Mientras comían el pollo frío y las zanahorias ralladas que
había comprado en un servicio de catering, le contó lo que
había hecho durante la mañana, el café que había tomado en
el Ecritoire con su prima entre dos clases.
Hippolyte fingía escucharla, pero su mente estaba en otra
parte. Aunque Elisabeth hubiese estado en aquel café
con algún chico interesado en ligar con ella y hubiese dicho
"con mi prima", hacía mucho tiempo que aquellas
informaciones falsas que le daba sobre su vida no le
interesaban. Además estaba urdiendo un plan.

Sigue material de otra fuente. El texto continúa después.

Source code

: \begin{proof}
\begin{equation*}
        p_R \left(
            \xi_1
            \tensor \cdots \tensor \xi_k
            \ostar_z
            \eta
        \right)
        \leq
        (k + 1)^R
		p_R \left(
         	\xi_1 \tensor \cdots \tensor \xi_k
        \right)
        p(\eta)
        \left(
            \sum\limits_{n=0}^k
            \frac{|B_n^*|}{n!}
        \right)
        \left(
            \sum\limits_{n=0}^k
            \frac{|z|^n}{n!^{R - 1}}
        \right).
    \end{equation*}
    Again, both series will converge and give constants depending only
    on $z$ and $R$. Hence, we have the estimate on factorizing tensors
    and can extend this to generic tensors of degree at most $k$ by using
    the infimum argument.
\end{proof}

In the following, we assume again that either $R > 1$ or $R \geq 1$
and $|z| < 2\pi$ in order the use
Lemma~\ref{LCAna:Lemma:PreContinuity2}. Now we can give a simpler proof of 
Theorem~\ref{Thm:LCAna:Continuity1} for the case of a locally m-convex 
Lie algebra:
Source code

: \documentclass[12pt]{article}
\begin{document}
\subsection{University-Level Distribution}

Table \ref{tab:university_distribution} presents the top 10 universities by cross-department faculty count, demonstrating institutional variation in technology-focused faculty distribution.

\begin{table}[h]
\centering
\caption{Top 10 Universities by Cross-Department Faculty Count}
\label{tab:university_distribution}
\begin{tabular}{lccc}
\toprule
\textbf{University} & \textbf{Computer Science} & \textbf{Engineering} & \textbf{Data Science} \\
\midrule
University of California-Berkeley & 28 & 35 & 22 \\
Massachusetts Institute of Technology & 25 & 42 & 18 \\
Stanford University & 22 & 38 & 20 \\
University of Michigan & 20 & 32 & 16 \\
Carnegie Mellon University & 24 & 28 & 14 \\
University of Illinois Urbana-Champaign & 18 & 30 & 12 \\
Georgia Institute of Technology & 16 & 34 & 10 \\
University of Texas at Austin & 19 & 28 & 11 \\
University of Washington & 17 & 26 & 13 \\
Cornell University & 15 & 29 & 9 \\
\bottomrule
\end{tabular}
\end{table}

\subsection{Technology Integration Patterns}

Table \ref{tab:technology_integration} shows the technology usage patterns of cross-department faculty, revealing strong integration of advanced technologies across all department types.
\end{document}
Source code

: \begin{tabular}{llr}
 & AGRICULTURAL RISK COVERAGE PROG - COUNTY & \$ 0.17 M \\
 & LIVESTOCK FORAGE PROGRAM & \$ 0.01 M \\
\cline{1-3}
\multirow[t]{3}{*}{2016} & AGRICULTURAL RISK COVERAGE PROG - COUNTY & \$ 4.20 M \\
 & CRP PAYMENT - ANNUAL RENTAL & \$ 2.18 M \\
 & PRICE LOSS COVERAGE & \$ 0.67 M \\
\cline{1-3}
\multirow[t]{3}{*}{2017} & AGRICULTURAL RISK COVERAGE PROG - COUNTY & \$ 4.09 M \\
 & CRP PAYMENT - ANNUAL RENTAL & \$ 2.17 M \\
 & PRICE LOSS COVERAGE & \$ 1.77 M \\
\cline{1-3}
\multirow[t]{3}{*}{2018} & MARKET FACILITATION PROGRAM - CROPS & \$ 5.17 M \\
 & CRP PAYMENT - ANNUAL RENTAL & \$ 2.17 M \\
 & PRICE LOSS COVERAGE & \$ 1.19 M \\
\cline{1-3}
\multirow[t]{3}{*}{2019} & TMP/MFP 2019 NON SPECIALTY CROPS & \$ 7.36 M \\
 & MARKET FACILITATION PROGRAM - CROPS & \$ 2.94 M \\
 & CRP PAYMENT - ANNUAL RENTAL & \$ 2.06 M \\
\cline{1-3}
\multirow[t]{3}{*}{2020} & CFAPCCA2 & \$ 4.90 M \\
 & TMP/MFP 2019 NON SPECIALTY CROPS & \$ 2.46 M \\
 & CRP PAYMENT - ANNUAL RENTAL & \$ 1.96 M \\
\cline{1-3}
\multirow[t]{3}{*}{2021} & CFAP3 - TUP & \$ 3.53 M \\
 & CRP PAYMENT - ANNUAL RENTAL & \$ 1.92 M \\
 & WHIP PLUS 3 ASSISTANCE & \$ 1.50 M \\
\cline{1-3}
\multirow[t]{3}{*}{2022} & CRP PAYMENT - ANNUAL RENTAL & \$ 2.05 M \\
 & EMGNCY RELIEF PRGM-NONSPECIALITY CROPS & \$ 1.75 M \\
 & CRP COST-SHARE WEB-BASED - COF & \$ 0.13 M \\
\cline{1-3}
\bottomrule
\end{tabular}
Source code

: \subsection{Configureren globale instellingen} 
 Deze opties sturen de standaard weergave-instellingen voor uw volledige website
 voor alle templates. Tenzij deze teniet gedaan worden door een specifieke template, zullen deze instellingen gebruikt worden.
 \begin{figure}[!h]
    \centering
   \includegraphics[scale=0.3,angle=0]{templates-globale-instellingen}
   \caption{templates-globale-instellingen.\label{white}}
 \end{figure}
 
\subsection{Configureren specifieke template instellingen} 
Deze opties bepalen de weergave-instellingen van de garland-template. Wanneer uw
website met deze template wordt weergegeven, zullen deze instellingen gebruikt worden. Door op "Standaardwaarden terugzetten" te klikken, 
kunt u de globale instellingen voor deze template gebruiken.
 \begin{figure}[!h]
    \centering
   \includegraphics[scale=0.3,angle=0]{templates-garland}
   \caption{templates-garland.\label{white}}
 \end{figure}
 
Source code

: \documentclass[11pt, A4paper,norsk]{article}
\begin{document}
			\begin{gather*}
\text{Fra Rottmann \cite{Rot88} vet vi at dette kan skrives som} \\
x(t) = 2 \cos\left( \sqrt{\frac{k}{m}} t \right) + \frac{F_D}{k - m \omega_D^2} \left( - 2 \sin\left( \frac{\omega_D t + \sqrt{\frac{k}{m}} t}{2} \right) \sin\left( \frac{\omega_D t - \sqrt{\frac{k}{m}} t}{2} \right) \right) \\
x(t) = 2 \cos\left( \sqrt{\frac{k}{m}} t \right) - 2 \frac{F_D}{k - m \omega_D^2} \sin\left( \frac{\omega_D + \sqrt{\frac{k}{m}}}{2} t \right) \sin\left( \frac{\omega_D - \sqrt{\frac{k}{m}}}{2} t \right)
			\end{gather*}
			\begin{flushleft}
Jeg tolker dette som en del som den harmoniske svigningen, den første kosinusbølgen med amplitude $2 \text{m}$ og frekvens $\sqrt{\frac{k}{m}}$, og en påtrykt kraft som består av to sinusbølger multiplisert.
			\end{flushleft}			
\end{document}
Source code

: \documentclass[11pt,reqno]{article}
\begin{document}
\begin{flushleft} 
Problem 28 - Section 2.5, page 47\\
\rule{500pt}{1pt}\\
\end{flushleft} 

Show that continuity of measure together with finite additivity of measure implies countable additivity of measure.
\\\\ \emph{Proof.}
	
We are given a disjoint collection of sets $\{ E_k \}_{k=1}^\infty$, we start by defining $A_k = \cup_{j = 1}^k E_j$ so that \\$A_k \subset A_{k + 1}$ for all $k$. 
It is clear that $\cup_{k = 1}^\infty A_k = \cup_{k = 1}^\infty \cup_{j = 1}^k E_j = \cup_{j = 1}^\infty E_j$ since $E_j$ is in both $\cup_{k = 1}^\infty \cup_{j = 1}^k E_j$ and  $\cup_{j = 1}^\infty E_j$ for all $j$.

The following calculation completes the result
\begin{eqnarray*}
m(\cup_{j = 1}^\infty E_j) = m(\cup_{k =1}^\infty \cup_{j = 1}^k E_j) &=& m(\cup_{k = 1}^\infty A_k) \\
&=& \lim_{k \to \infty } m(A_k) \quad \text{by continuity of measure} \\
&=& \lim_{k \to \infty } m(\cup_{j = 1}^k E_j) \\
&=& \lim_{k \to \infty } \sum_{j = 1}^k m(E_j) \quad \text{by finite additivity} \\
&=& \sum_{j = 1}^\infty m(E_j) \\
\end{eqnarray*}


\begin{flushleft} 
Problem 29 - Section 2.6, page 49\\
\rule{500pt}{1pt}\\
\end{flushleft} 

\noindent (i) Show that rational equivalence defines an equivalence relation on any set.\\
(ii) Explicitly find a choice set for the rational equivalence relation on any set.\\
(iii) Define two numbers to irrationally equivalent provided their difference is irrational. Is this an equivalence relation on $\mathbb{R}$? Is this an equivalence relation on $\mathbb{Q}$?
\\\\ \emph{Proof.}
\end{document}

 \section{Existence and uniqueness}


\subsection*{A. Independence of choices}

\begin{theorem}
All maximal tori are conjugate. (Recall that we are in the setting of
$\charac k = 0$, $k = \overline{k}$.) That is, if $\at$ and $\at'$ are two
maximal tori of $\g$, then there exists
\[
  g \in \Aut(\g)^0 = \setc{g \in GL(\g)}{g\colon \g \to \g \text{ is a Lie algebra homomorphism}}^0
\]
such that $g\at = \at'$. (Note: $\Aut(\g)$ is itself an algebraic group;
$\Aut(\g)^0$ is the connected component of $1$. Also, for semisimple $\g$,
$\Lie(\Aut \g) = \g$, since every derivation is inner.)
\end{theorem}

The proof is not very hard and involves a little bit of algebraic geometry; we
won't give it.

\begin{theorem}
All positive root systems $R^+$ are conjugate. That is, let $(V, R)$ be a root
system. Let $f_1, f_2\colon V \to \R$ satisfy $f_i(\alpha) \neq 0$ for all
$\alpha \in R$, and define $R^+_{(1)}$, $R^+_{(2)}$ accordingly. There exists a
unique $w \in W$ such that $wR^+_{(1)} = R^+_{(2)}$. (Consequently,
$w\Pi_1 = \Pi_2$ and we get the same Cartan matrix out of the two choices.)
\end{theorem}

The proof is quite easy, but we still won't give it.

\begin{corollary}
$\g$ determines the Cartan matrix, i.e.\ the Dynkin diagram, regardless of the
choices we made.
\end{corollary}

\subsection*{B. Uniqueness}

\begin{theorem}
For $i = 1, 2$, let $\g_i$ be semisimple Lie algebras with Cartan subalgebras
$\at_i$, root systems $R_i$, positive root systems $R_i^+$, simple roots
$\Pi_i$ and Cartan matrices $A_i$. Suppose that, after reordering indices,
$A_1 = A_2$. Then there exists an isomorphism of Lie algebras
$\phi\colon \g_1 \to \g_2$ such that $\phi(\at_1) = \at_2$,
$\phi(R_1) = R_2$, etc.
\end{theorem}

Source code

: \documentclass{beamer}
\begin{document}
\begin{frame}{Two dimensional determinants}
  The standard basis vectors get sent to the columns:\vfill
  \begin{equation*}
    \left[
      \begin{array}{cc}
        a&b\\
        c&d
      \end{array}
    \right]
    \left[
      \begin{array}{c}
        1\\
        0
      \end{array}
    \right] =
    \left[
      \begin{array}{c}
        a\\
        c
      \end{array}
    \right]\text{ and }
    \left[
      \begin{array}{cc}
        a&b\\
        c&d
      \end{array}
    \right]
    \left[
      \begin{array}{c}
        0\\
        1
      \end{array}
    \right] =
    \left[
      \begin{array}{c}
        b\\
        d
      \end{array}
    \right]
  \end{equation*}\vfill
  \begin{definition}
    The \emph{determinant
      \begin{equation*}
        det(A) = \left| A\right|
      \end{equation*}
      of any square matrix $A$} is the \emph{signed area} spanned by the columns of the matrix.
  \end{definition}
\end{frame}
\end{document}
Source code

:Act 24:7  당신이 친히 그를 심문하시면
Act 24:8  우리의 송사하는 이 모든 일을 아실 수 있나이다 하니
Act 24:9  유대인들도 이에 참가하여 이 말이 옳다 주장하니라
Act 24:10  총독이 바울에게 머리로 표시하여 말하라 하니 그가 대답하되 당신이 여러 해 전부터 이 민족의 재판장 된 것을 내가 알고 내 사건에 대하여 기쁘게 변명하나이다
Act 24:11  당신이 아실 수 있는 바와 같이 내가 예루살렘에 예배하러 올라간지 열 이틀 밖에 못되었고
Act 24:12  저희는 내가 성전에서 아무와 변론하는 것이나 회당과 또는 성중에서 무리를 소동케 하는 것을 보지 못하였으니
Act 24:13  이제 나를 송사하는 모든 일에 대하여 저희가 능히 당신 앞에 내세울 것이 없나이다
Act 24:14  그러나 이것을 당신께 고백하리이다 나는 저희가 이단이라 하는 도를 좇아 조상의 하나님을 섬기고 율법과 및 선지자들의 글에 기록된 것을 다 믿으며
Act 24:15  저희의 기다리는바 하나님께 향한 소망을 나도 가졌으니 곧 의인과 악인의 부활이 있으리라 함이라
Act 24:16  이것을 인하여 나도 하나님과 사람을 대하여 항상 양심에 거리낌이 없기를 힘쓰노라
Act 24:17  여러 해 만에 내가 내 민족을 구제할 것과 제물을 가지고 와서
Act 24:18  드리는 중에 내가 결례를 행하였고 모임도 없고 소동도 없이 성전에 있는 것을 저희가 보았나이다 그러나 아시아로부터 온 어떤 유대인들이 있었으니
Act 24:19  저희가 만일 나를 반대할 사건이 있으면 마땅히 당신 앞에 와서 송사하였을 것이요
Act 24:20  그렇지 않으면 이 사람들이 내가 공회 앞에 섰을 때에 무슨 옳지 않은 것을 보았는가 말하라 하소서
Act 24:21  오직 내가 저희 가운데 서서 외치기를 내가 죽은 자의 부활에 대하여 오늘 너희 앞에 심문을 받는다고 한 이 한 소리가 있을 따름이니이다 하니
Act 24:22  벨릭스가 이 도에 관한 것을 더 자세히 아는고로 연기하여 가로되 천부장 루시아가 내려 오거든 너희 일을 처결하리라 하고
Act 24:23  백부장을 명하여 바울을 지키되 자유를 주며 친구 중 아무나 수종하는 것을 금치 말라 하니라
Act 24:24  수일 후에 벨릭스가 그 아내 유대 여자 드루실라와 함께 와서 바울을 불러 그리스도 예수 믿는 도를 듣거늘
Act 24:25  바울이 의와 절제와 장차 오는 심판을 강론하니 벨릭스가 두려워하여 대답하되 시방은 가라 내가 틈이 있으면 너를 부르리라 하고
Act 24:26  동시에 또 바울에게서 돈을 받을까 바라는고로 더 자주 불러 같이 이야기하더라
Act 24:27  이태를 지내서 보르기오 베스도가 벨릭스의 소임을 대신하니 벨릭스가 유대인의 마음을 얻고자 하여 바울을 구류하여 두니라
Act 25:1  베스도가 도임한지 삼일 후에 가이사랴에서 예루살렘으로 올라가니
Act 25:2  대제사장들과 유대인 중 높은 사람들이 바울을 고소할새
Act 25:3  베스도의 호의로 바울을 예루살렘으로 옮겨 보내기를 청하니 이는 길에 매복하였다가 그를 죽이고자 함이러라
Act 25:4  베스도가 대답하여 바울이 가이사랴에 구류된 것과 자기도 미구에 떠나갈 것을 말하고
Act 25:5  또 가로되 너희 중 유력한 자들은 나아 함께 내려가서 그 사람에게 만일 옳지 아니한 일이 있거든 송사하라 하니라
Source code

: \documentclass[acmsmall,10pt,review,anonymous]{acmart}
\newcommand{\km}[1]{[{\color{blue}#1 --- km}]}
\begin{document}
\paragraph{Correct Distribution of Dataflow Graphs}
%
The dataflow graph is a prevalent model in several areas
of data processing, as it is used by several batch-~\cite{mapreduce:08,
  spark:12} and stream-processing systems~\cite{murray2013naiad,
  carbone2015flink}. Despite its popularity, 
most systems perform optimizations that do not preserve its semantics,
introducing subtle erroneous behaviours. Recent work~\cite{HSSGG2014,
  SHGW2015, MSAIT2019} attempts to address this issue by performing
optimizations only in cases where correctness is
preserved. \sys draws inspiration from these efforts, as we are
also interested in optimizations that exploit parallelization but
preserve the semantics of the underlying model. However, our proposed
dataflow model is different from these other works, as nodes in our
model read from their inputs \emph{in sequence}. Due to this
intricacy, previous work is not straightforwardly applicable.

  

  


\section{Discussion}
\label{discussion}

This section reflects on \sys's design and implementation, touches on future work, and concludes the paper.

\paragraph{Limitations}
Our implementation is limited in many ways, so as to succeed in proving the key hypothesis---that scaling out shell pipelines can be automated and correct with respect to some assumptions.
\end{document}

Sonreía, fingía estar atento y se esforzaba para que sus ojos
miraran hacia cualquier parte menos sobre la bandeja y el
juego de llaves.
Elisabeth tenía dos juegos de llaves: el que amarraba
al cinturón de su pantalón o que metía en el bolsillo de su
abrigo y el que tenía en la bandeja, que nunca utilizaba.
Cuando Hippolyte las vio, su corazón empezó a
latir rápidamente. Unas semanas atrás había olvidado sus
llaves en el apartamento, por lo que Elisabeth tuvo que llamar
a un cerrajero, que le costó 500 francos. Hippolyte pensaba
que luego de ese contratiempo le había confiado su segundo
juego de llaves a Diane. Al constatar que no lo había hecho,
tuvo una idea.
La bandeja, las monedas, las llaves, todos esos objetos de
metal harían mucho ruido al tocarlos. El apartamento
era muy pequeño y aunque Elisabeth estuviese en el baño o
en la cocina, escucharía ese ruido. Hippolyte, indeciso, levantó
la mirada y vio los diarios guardados en lo alto de
la estantería: la fruta prohibida, más suculenta que las
zanahorias, aunque menos rica en vitamina A.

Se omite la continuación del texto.